Tuning contact transport mechanisms in bilayer MoSe2 transistors up to Fowler–Nordheim regime

Abstract

Atomically thin molybdenum diselenide (MoSe2) is an emerging two-dimensional (2D) semiconductor with significant potential for electronic, optoelectronic, spintronic applications and a common platform for their possible integration. Tuning interface charge transport between such new 2D materials and metallic electrodes is a key issue in 2D device physics and engineering. Here, we report tunable interface charge transport in bilayer MoSe2 field effect transistors with Ti/Au contacts showing high on/off ratio up to 107 at room temperature. Our experiments reveal a detailed map of transport mechanisms obtained by controlling the interface band bending profile via temperature, gate and source-drain bias voltages.

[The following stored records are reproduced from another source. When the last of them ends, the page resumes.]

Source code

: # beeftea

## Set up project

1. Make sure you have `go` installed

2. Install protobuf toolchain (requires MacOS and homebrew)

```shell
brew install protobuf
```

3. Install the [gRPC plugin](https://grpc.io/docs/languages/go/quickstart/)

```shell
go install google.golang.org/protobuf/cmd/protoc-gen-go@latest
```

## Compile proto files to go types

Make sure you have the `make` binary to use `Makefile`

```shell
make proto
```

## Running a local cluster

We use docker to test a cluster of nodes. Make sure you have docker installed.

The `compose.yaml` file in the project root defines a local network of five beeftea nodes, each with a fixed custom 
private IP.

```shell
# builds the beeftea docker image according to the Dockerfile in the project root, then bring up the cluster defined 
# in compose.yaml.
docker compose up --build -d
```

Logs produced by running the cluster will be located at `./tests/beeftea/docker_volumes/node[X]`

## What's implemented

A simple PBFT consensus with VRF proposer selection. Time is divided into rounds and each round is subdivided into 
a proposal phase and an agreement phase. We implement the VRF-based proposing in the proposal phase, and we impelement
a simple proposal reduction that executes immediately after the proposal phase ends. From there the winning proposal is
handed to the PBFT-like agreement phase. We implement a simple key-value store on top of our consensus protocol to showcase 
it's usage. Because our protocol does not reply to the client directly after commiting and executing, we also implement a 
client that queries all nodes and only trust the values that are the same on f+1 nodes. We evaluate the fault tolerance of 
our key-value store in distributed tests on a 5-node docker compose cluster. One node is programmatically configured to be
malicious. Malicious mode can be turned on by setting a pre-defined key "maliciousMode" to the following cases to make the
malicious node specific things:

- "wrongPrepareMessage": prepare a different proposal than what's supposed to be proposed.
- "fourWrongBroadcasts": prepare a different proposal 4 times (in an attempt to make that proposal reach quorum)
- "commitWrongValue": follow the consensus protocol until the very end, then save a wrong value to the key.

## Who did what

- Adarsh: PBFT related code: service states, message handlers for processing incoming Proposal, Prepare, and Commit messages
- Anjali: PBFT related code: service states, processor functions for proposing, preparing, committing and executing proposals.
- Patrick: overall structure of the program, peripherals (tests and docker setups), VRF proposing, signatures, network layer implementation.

This comprehensive investigation leads to demarcating regimes and tuning in transport mechanisms while controlling the interface barrier profile. The careful analysis allows us to identify thermally activated regime at low carrier density, and Schottky barrier driven mechanisms at higher carrier density demonstrating the transition from low-field direct tunneling/ thermionic emission to high-field Fowler–Nordheim tunneling. Furthermore, we show that the transition voltage Vtrans to Fowler–Nordheim correlates directly to the difference between the chemical potential of the metal electrode and the conduction band minimum in the 2D semiconductor, which opens up opportunities for new theoretical and experimental investigations. Our approach being generic can be extended to other 2D materials, and the possibility of tuning contact transport regimes is promising for designing MoSe2 device applications.